I’ve been a sports fan for most of my life, and as such, ESPN attracted me with its 24 hour coverage during a time when the alternative was some box scores in a few pages of the local paper. It was Sportscenter, in particular The Big Show days of co-anchors Dan Patrick and Keith Olbermann, that really hooked me. But as they got more successful, things fell apart between them and the network, and everyone eventually moved on. Sportscenter and ESPN carried on, but a void was created and, as I’ve seen over the ensuing years, a pattern of trouble between the network and it’s top-level talent seems to have emerged.

Grantland brought me back into the fold. Every day, there were multiple quality pieces of writing across a wide range of subjects thrown out into the world. For a sports fan like me, hungry for analysis deeper than the basic stereotypical columns and studio shows that proliferated the sports media landscape, it was a godsend. Writers like NBA aficionado Zach Lowe, the great NFL duo of Bill Barnwell and Robert Mays, pop culture superstar Wesley Morris and, of course, Simmons himself, with his lengthy, footnote laden and often simultaneously insightful and funny pieces, made Grantland a home for the discerning and knowledgeable sports and entertainment fan.

And then there were the podcasts. I’d often spend hours with the Grantland staff, soaking up Lowe’s NBA chats on his Lowe Post (I’d forever listen to Lowe and former NBA head coach Jeff Van Gundy chat about the weather and what they had for breakfast) Barnwell and Mays’ three-times-a-week Grantland NFL Podcast, the spectacularly irregular and hilariously funny NBA After Dark podcast with Chris Ryan, Juliet Litman and Andrew Sharp, former NBA player Jalen Rose and David Jacoby always giving the people what they want on their Pop The Trunk podcast, and Simmons’ BS Report were must-listen material in my house, among many others. That’s all gone now, thanks to some of the most bone-headed corporate decision making I’ve seen. And believe me, I’ve been privy to some spectacularly poor choices.

To be fair, it’s not totally gone. It appears Jalen and Jacoby’s show will continue on ESPN radio. Simmons has moved on with his own independent podcasts, an unnamed and vague “future editorial project” for which he hired a quartet of former Grantlanders, including Litman and Ryan, as well as an HBO show slated to start next spring. And ESPN has said they plan to shift the sportswriters like Lowe, Barnwell and baseball writer Jonah Keri to other platforms under their umbrella. So help me, if they stick those guys behind their Insider paywall, I’ll fucking flip! I love those guys and I’ll do whatever to support them but I’ll be damned if I’m giving so much as a penny to an organization that disrespects both its audience and top talent like ESPN has here.
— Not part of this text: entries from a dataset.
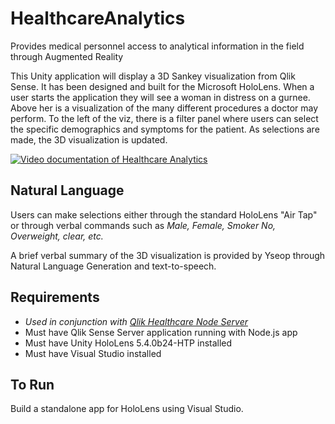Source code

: # HealthcareAnalytics
Provides medical personnel access to analytical information in the field through Augmented Reality

This Unity application will display a 3D Sankey visualization from Qlik Sense. It has been designed and built for the Microsoft HoloLens. 
When a user starts the application they will see a woman in distress on a gurnee. 
Above her is a visualization of the many different procedures a doctor may perform. 
To the left of the viz, there is a filter panel where users can select the specific demographics and symptoms for the patient.
As selections are made, the 3D visualization is updated.

[![Video documentation of Healthcare Analytics](https://img.youtube.com/vi/1g1G2TjnJdw/0.jpg)](https://www.youtube.com/watch?v=1g1G2TjnJdw)

## Natural Language
Users can make selections either through the standard HoloLens "Air Tap" or through verbal commands such as *Male, Female, Smoker No, Overweight, clear, etc.*

A brief verbal summary of the 3D visualization is provided by Yseop through Natural Language Generation and text-to-speech.

## Requirements
- *Used in conjunction with  [Qlik Healthcare Node Server](https://github.com/ImmersiveAnalytics/QlikHealthcareNodeServer)*
- Must have Qlik Sense Server application running with Node.js app
- Must have Unity HoloLens 5.4.0b24-HTP installed
- Must have Visual Studio installed

## To Run
Build a standalone app for HoloLens using Visual Studio.
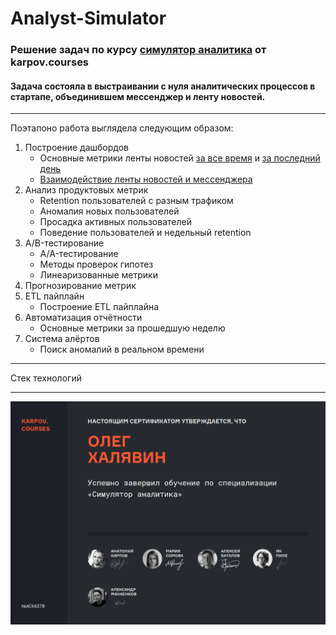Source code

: # Analyst-Simulator
### Решение задач по курсу [симулятор аналитика](https://karpov.courses/simulator) от karpov.courses
#### Задача состояла в выстраивании с нуля аналитических процессов в стартапе, объединившем мессенджер и ленту новостей.
---
Поэтапоно работа выглядела следующим образом:
1. Построение дашбордов
   - Основные метрики ленты новостей [за все время](dashboards/feed.gif) и [за последний день](dashboards/feed_realtime.gif)
   - [Взаимодействие ленты новостей и мессенджера](dashboards/feed_and_messenger.gif)
2. Анализ продуктовых метрик
   - Retention пользователей с разным трафиком
   - Аномалия новых пользователей
   - Просадка активных пользователей
   - Поведение пользователей и недельный retention
3. A/B-тестирование
   - A/A-тестирование
   - Методы проверок гипотез
   - Линеаризованные метрики
4. Прогнозирование метрик
5. ETL пайплайн
   - Построение ETL пайплайна
6. Автоматизация отчётности
   - Основные метрики за прошедшую неделю
7. Система алёртов
   - Поиск аномалий в реальном времени

---

Стек технологий

---

![сертификат](certificate.png)
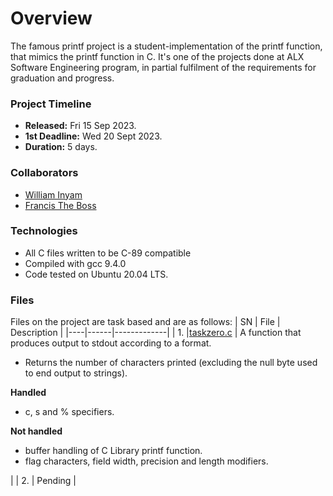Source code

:# Overview #

The famous printf project is a student-implementation of the printf function, that mimics the printf function in C. It's one of the projects done at ALX Software Engineering program, in partial fulfilment of the requirements for graduation and progress.

### Project Timeline ###
- **Released:** Fri 15 Sep 2023.
- **1st Deadline:** Wed 20 Sept 2023.
- **Duration:** 5 days.

### Collaborators ###
- [William Inyam](https://github.com/thecypherzen/)
- [Francis The Boss](https//github.com/theboss/)

### Technologies ##
- All C files written to be C-89 compatible
- Compiled with gcc 9.4.0
- Code tested on Ubuntu 20.04 LTS.

### Files ###
Files on the project are task based and are as follows:
| SN | File | Description |
|----|------|-------------|
| 1. |[taskzero.c](https://github.com/) | A function that produces output to stdout according to a format.</br><ul><li>Returns the number of characters printed (excluding the null byte used to end output to strings).</li></ul>**Handled**</br><ul><li>c, s and % specifiers.</li></ul>**Not handled**</br><ul><li>buffer handling of C Library printf function.</li><li>flag characters, field width, precision and length modifiers.</li></ul>|
| 2. | Pending |
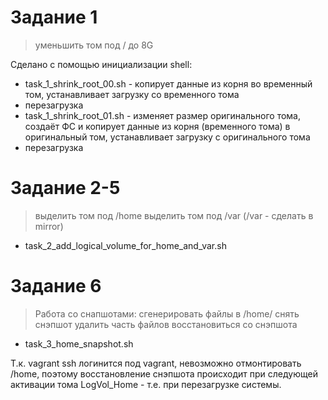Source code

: # Задание 1

> уменьшить том под / до 8G

Сделано с помощью инициализации shell:
* task_1_shrink_root_00.sh - копирует данные из корня во временный том, устанавливает загрузку со временного тома
* перезагрузка
* task_1_shrink_root_01.sh - изменяет размер оригинального тома, создаёт ФС и копирует данные из корня (временного тома) в оригинальный том, устанавливает загрузку с оригинального тома
* перезагрузка

# Задание 2-5

> выделить том под /home
> выделить том под /var (/var - сделать в mirror)

* task_2_add_logical_volume_for_home_and_var.sh


# Задание 6

> Работа со снапшотами:
> сгенерировать файлы в /home/
> снять снэпшот
> удалить часть файлов
> восстановиться со снэпшота


* task_3_home_snapshot.sh

Т.к. vagrant ssh логинится под vagrant, невозможно отмонтировать
/home, поэтому восстановление снэпшота происходит при следующей
активации тома LogVol_Home - т.е. при перезагрузке системы.
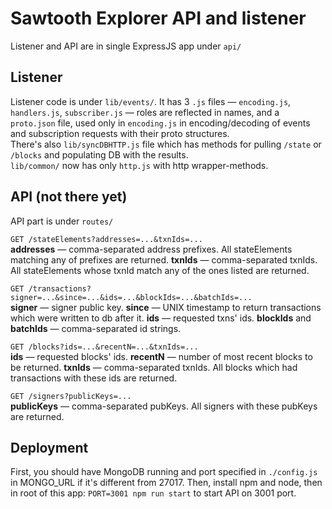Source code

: # Sawtooth Explorer API and listener

Listener and API are in single ExpressJS app under `api/`

## Listener

Listener code is under `lib/events/`. It has 3 `.js` files — `encoding.js`, `handlers.js`, `subscriber.js` — roles are reflected in names, and a `proto.json` file, used only in `encoding.js` in encoding/decoding of events and subscription requests with their proto structures.  
There's also `lib/syncDBHTTP.js` file which has methods for pulling `/state` or `/blocks` and populating DB with the results.  
`lib/common/` now has only `http.js` with http wrapper-methods.  

## API (not there yet)

API part is under `routes/`

`GET /stateElements?addresses=...&txnIds=...`  
**addresses** — comma-separated address prefixes. All stateElements matching any of prefixes are returned.
**txnIds** — comma-separated txnIds. All stateElements whose txnId match any of the ones listed are returned.

`GET /transactions?signer=...&since=...&ids=...&blockIds=...&batchIds=...`  
**signer** — signer public key.
**since** — UNIX timestamp to return transactions which were written to db after it.
**ids** — requested txns' ids.
**blockIds** and **batchIds** — comma-separated id strings.

`GET /blocks?ids=...&recentN=...&txnIds=...`  
**ids** — requested blocks' ids.
**recentN** — number of most recent blocks to be returned.
**txnIds** — comma-separated txnIds. All blocks which had transactions with these ids are returned.

`GET /signers?publicKeys=...`  
**publicKeys** — comma-separated pubKeys. All signers with these pubKeys are returned.

## Deployment

First, you should have MongoDB running and port specified in `./config.js` in MONGO_URL if it's different from 27017.
Then, install npm and node, then in root of this app: `PORT=3001 npm run start` to start API on 3001 port.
There are several lessons here, I think. But before I start, let me say I have absolutely no direct knowledge of the financials, the terms of anyone’s contracts or any specifics of the internal power struggles outside of the few tidbits that have come from former Grantlanders. These are my opinions and observations based on what I’ve seen both in watching what was a beloved website crumble and what I’ve seen personally in similar situations. By similar, I mean isolated products under a somewhat disinterested corporate parent who are, themselves, beholden to an uber-corporate giant. The scale of my experiences is smaller than Grantland/ESPN/Disney, but the dynamic is eerily similar. Here goes:

1. ESPN’s management is disrespectful and unprofessional.
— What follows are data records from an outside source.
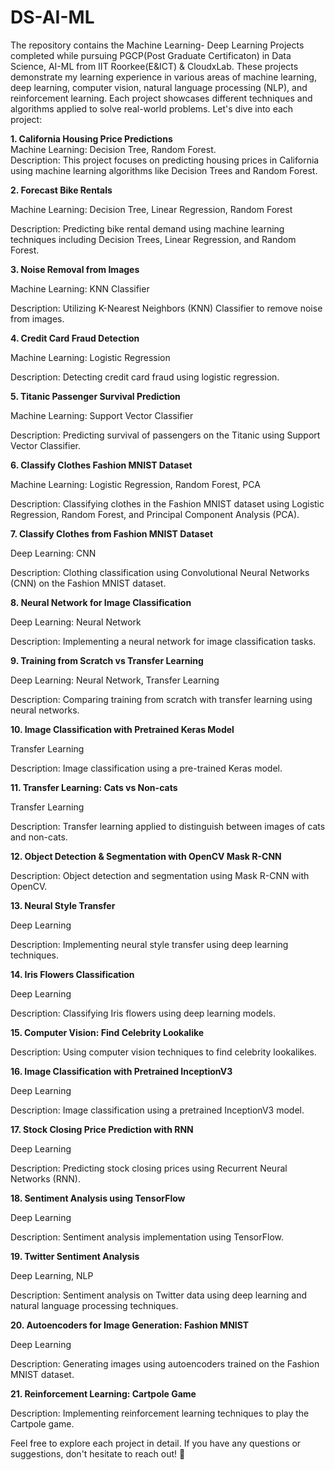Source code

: # DS-AI-ML
The repository contains the Machine Learning- Deep Learning Projects completed while pursuing PGCP(Post Graduate Certificaton) in Data Science, AI-ML from IIT Roorkee(E&ICT) & CloudxLab. These projects demonstrate my learning experience in various areas of machine learning, deep learning, computer vision, natural language processing (NLP), and reinforcement learning. Each project showcases different techniques and algorithms applied to solve real-world problems. Let's dive into each project:

**1. California Housing Price Predictions**  
Machine Learning: Decision Tree, Random Forest.  
Description: This project focuses on predicting housing prices in California using machine learning algorithms like Decision Trees and Random Forest.

**2. Forecast Bike Rentals**

Machine Learning: Decision Tree, Linear Regression, Random Forest

Description: Predicting bike rental demand using machine learning techniques including Decision Trees, Linear Regression, and Random Forest.

**3. Noise Removal from Images**

Machine Learning: KNN Classifier

Description: Utilizing K-Nearest Neighbors (KNN) Classifier to remove noise from images.

**4. Credit Card Fraud Detection**

Machine Learning: Logistic Regression

Description: Detecting credit card fraud using logistic regression.

**5. Titanic Passenger Survival Prediction**

Machine Learning: Support Vector Classifier

Description: Predicting survival of passengers on the Titanic using Support Vector Classifier.

**6. Classify Clothes Fashion MNIST Dataset**

Machine Learning: Logistic Regression, Random Forest, PCA

Description: Classifying clothes in the Fashion MNIST dataset using Logistic Regression, Random Forest, and Principal Component Analysis (PCA).

**7. Classify Clothes from Fashion MNIST Dataset**

Deep Learning: CNN

Description: Clothing classification using Convolutional Neural Networks (CNN) on the Fashion MNIST dataset.

**8. Neural Network for Image Classification**

Deep Learning: Neural Network

Description: Implementing a neural network for image classification tasks.

**9. Training from Scratch vs Transfer Learning**

Deep Learning: Neural Network, Transfer Learning

Description: Comparing training from scratch with transfer learning using neural networks.

**10. Image Classification with Pretrained Keras Model**

Transfer Learning

Description: Image classification using a pre-trained Keras model.

**11. Transfer Learning: Cats vs Non-cats**

Transfer Learning

Description: Transfer learning applied to distinguish between images of cats and non-cats.

**12. Object Detection & Segmentation with OpenCV Mask R-CNN**

Description: Object detection and segmentation using Mask R-CNN with OpenCV.

**13. Neural Style Transfer**

Deep Learning

Description: Implementing neural style transfer using deep learning techniques.

**14. Iris Flowers Classification**

Deep Learning

Description: Classifying Iris flowers using deep learning models.

**15. Computer Vision: Find Celebrity Lookalike**

Description: Using computer vision techniques to find celebrity lookalikes.

**16. Image Classification with Pretrained InceptionV3**

Deep Learning

Description: Image classification using a pretrained InceptionV3 model.

**17. Stock Closing Price Prediction with RNN**

Deep Learning

Description: Predicting stock closing prices using Recurrent Neural Networks (RNN).

**18. Sentiment Analysis using TensorFlow**

Deep Learning

Description: Sentiment analysis implementation using TensorFlow.

**19. Twitter Sentiment Analysis**

Deep Learning, NLP

Description: Sentiment analysis on Twitter data using deep learning and natural language processing techniques.

**20. Autoencoders for Image Generation: Fashion MNIST**

Deep Learning

Description: Generating images using autoencoders trained on the Fashion MNIST dataset.

**21. Reinforcement Learning: Cartpole Game**

Description: Implementing reinforcement learning techniques to play the Cartpole game.


Feel free to explore each project in detail. If you have any questions or suggestions, don't hesitate to reach out! 🚀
Bill Simmons found out he was fired on Twitter. The vast majority of the Grantland staff found out who his replacement was also on twitter. The axe on Grantland fell via press release, blindsiding nearly everyone involved. This is Management Professionalism 101 stuff. ESPN has a duty to the people it employees and to leave them twisting in the wind, discovering details crucial to their futures over social media rather than being informed by their employers is disgraceful. And when it happens multiple times over a period of months, well, can it be any clearer they just don’t give a shit about you? It shows how little they value the people under their umbrella. They’re assets, chess pieces to be shuffled around on the whims of the suits. It’s more important to the company that their employees be kept as much in the dark as possible so as to prevent their ability to prepare if things go badly south. The suits are protecting themselves by screwing people who should be trusted allies. Working for those kinds of people is simply not worth it. Unless you enjoy having to watch your back 24/7 lest somebody jab a knife in there when you’re not looking.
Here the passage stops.